The GMLP code is in the module MOD/CONVERT.PHP and the translation table is in TRANSLATE.INI. It is recommended that this translation table be customized.

This code is based on the actual GMLP API.

Conversions

There are four types of conversions that can be defined.

Character
Word
Line
Block

All conversions are processed as key/value associative arrays, with the key being replaced by the value for most conversions, the exceptions being the "character pair" and the "block" conversions.

Character Conversions

These are defined very differently than the other conversions and are like:

        $translate['chars'] = array(
        
'*' => 'b',
        
'_' => 'u',
        
'\'' => 'code'
        
);

The keys are pairs so that the conversions are like, *bold* becomes <b>bold</b>, etc.

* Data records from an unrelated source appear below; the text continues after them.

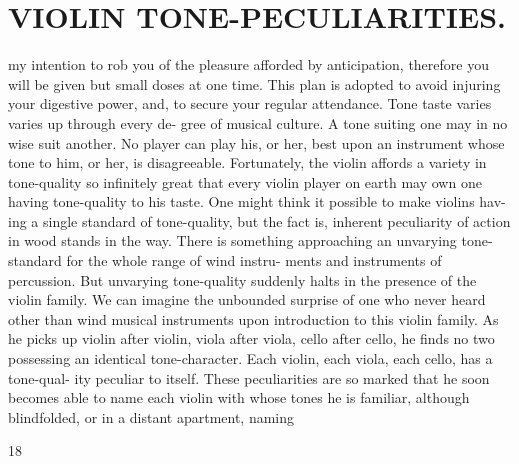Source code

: \documentclass{article}
\begin{document}
\section*{VIOLIN TONE-PECULIARITIES.}
my intention to rob you of the pleasure afforded by anticipation, therefore you will be given but small doses at one time. This plan is adopted to avoid injuring your digestive power, and, to secure your regular attendance. Tone taste varies varies up through every de- gree of musical culture. A tone suiting one may in no wise suit another. No player can play his, or her, best upon an instrument whose tone to him, or her, is disagreeable. Fortunately, the violin affords a variety in tone-quality so infinitely great that every violin player on earth may own one having tone-quality to his taste. One might think it possible to make violins hav- ing a single standard of tone-quality, but the fact is, inherent peculiarity of action in wood stands in the way. There is something approaching an unvarying tone-standard for the whole range of wind instru- ments and instruments of percussion. But unvarying tone-quality suddenly halts in the presence of the violin family. We can imagine the unbounded surprise of one who never heard other than wind musical instruments upon introduction to this violin family. As he picks up violin after violin, viola after viola, cello after cello, he finds no two possessing an identical tone-character. Each violin, each viola, each cello, has a tone-qual- ity peculiar to itself. These peculiarities are so marked that he soon becomes able to name each violin with whose tones he is familiar, although blindfolded, or in a distant apartment, naming

18
\end{document}
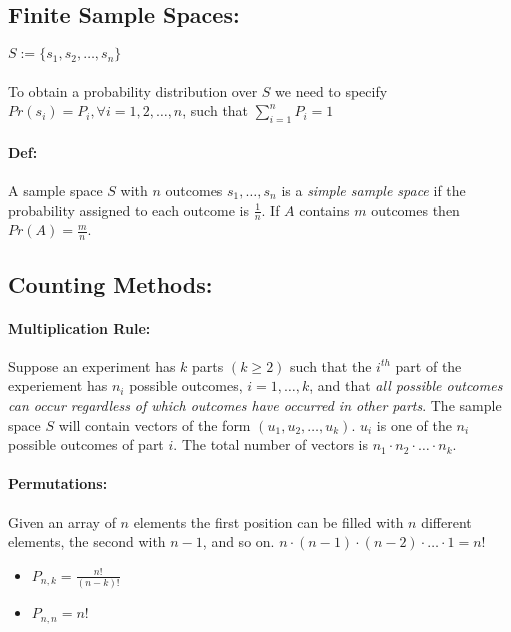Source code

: \documentclass{article}[10pt]
\begin{document}
\begin{multicols}{2}
    \subsection*{Finite Sample Spaces: } 
        \(S := \{s_1, s_2, \dots, s_n \}\)
        
        \paragraph*{} 
            To obtain a probability distribution over $S$ we need to specify \(Pr(s_i) = P_i, \forall i = 1, 2, \dots, n\), such that \(\sum\limits_{i=1}^{n}P_i = 1\)

        \paragraph*{Def: } 
            A sample space $S$ with $n$ outcomes $s_1, \ldots, s_n$ is a \textit{simple sample space} if the probability assigned to each outcome is $\frac{1}{n}$. If $A$ contains $m$ outcomes then \(Pr(A) = \frac{m}{n}\).

    \subsection*{Counting Methods: }
        
        \paragraph*{Multiplication Rule: } 
            Suppose an experiment has $k$ parts \((k \geq 2)\) such that the $i^{th}$ part of the experiement has $n_i$ possible outcomes, $i = 1, \ldots, k$, and that \textit{all possible outcomes can occur regardless of which outcomes have occurred in other parts}. The sample space $S$ will contain vectors of the form $(u_1, u_2, \ldots, u_k)$. $u_i$ is one of the $n_i$ possible outcomes of part $i$. The total number of vectors is $n_1 \cdot n_2 \cdot \ldots \cdot n_k$.
        
        \paragraph*{Permutations: } 
            Given an array of $n$ elements the first position can be filled with $n$ different elements, the second with $n-1$, and so on. $n \cdot (n-1) \cdot (n-2) \cdot \ldots \cdot 1 = n!$

            \begin{itemize}
                \item[] \(P_{n,k} = \frac{n!}{(n-k)!}\)
                \item[] \(P_{n,n} = n!\)
            \end{itemize}


\end{multicols}
\end{document}
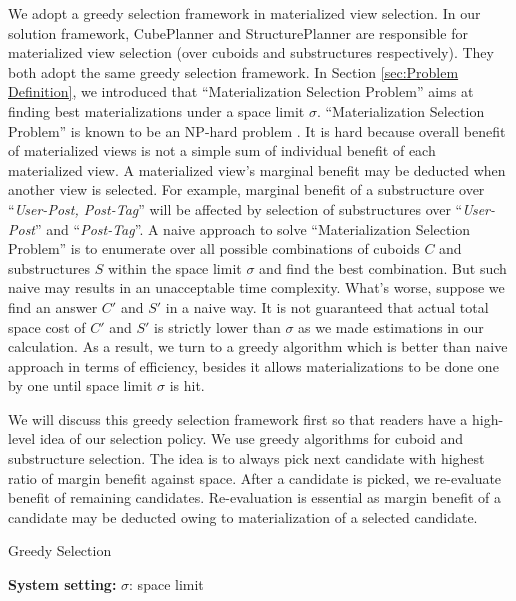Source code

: We adopt a greedy selection framework in materialized view selection. In our solution framework, CubePlanner and StructurePlanner are responsible for materialized view selection (over cuboids and substructures respectively). They both adopt the same greedy selection framework. In Section \ref{sec:Problem Definition}, we introduced that ``Materialization Selection Problem'' aims at finding best materializations under a space limit $\sigma$. ``Materialization Selection Problem'' is known to be an NP-hard problem \cite{DBLP:journals/kais/LinK04}. It is hard because overall benefit of materialized views is not a simple sum of individual benefit of each materialized view. A materialized view's marginal benefit may be deducted when another view is selected. For example, marginal benefit of a substructure over ``\textit{User-Post, Post-Tag}'' will be affected by selection of substructures over ``\textit{User-Post}'' and ``\textit{Post-Tag}''. A naive approach to solve ``Materialization Selection Problem'' is to enumerate over all possible combinations of cuboids $C$ and substructures $S$ within the space limit $\sigma$ and find the best combination. But such naive may results in an unacceptable time complexity. What's worse, suppose we find an answer $C'$ and $S'$ in a naive way. It is not guaranteed that actual total space cost of $C'$ and $S'$ is strictly lower than $\sigma$ as we made estimations in our calculation. As a result, we turn to a greedy algorithm which is better than naive approach in terms of efficiency, besides it allows materializations to be done one by one until space limit $\sigma$ is hit.

We will discuss this greedy selection framework first so that readers have a high-level idea of our selection policy. We use greedy algorithms for cuboid and substructure selection. The idea is to always pick next candidate with highest ratio of margin benefit against space. After a candidate is picked, we re-evaluate benefit of remaining candidates. Re-evaluation is essential as margin benefit of a candidate may be deducted owing to materialization of a selected candidate. 


\begin{algorithm}[H]
	\caption{Greedy Selection}
	\LinesNumbered  
	\textbf{System setting:} $\sigma$: space limit\\ 
	
\end{algorithm}

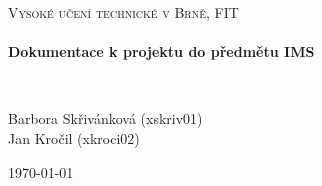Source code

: \begin{titlepage}
\begin{center}

\textsc{\LARGE Vysoké učení technické v Brně, FIT}\\[3cm]

\HRule \\[0.4cm]
{ \huge \bfseries Dokumentace k projektu do předmětu IMS \\[0.4cm] }

\HRule \\[3cm]

\begin{minipage}{1.0\textwidth}
\begin{flushleft} \large
Barbora Skřivánková (xskriv01) \\
Jan Kročil (xkroci02)
\end{flushleft}
\end{minipage}


\vfill

{\large \today}

\end{center}
\end{titlepage}
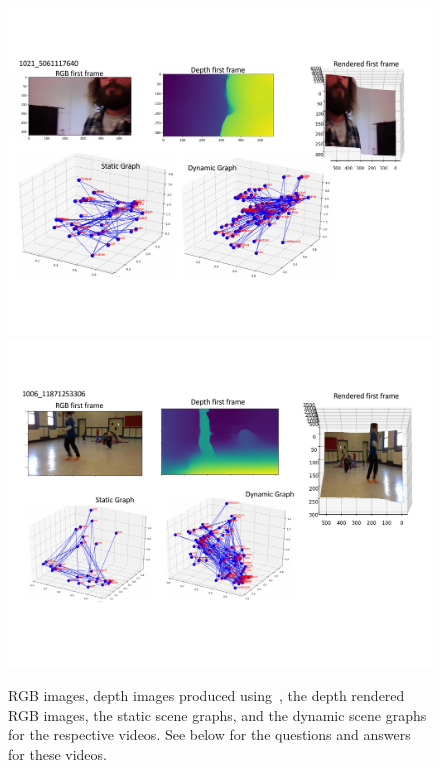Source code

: \documentclass[letterpaper]{article} %
\begin{document}
\begin{figure}
    \centering
    \includegraphics[width=16cm,trim={0cm 3cm 0cm 3.0cm},clip]{./figs/sg_quals_1.pdf}
    \vspace*{10pt}
     \includegraphics[width=16cm,trim={0cm 3cm 0cm 3.0cm},clip]{./figs/sg_quals_2.pdf}
    \caption{RGB images, depth images produced using~\cite{ranftl2019towards}, the depth rendered RGB images, the static scene graphs, and the dynamic scene graphs for the respective videos. See below for the questions and answers for these videos.}
    \label{fig:quals_1}
\end{figure}
\end{document}

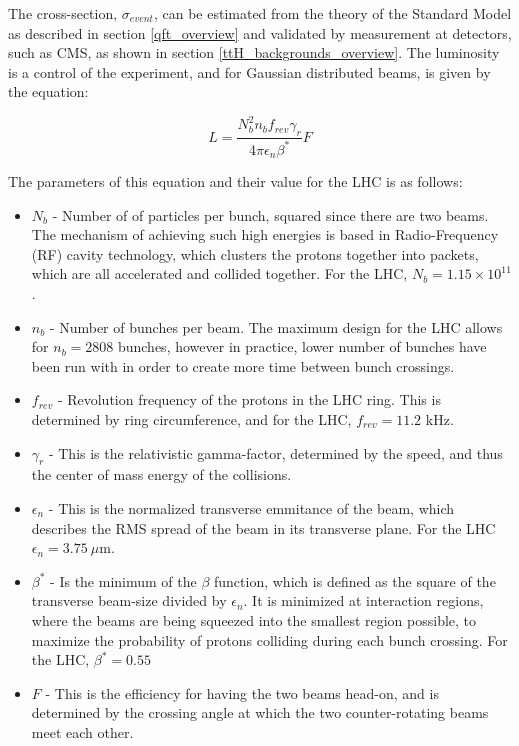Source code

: \noindent  The cross-section, $\sigma_{event}$, can be estimated from the
theory of the Standard Model as described in section
\ref{qft_overview} and validated by measurement at detectors, such as
CMS, as shown in section \ref{ttH_backgrounds_overview}.  The
luminosity is a control of the experiment, and for Gaussian
distributed beams, is given by the equation:

\begin{equation}\label{eq:lumi}
L = \frac{ N_{b}^{2}n_{b}f_{rev}\gamma_{r}
}{ 4\pi\epsilon_{n}\beta^{\ast} }F
\end{equation}

\noindent The parameters of this equation and their value for the LHC
is as follows:
\begin{itemize}
\item $N_{b}$ - Number of of particles per bunch, squared since there
  are two beams.  The mechanism of achieving such high energies is
  based in Radio-Frequency (RF) cavity technology, which clusters the
  protons together into packets, which are all accelerated and
  collided together.  For the LHC, $N_{b} = 1.15 \times 10^{11}$.
\item $n_{b}$ - Number of bunches per beam.  The maximum design for
  the LHC allows for $n_{b} = 2808$ bunches, however in practice,
  lower number of bunches have been run with in order to create more
  time between bunch crossings.  
\item $f_{rev}$ - Revolution frequency of the protons in the LHC
  ring.  This is determined by ring circumference, and for the LHC,
  $f_{rev} = 11.2$ kHz. 
\item $\gamma_{r}$ - This is the relativistic gamma-factor, determined
  by the speed, and thus the center of mass energy of the collisions.  
\item $\epsilon_{n}$ - This is the normalized transverse emmitance of
  the beam, which describes the RMS spread of the beam in its
  transverse plane.  For the LHC $\epsilon_{n} = 3.75~\mu$m.  
\item $\beta^{\ast}$ - Is the minimum of the $\beta$ function, which
  is defined as the square of the transverse beam-size divided by
  $\epsilon_{n}$.  It is minimized at interaction regions, where the
  beams are being squeezed into the smallest region possible, to
  maximize the probability of protons colliding during each bunch
  crossing.  For the LHC, $\beta^{\ast} = 0.55$ 
\item $F$ - This is the efficiency for having the two beams head-on,
  and is determined by the crossing angle at which the two
  counter-rotating beams meet each other.  
\end{itemize}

Another character conversion (although that is a bit of a misnomer) is an array of string substitutions:

        $translate['entities'] = array(
        
'--' => '&mdash;',
        );

These substitutions need to be enabled by a configuration setting of entitytranslate = 1.

Word Conversions

There are two type of these. The first calls a function on every match. This one converts text between double single quotes ('') via htmlentities():

        $translate['codes'] = array(
        
"/''(.*)''/U" => 'htmlentities'
        
);

The second simply does a replacement. These convert inline URLs, double quoted sentences and PHP functions:

        $translate['inlines'] = array(
        
'/(http[s]*:\/\S*)(:)([a-zA-Z0-9 _]+)/' => '<a href="$1">$3</a>',
        
'/""(.*)""/U' => '<em>"$1"</em>',
        
'/([a-zA-Z_]+\(\))/' => '<code>$1</code>',
        );

Line Conversions

These convert lines to paragraphs. There are three ways to do this. Here is an example of them:

        $translate['lines'] = array(
        
'/^<pre>.*<\/pre>/' => '',
        
'/^[A-Z \/&\?\'!]+$/' => 'convertcase',
        
'/^h([1-6]):\s*(.*)/' => '<h$1>$2</h$1>',
        );

If the value is an empty string the line gets used as is; if the value is a function the line (the regular expression result) is converted by that function; else the line is replaced by the value.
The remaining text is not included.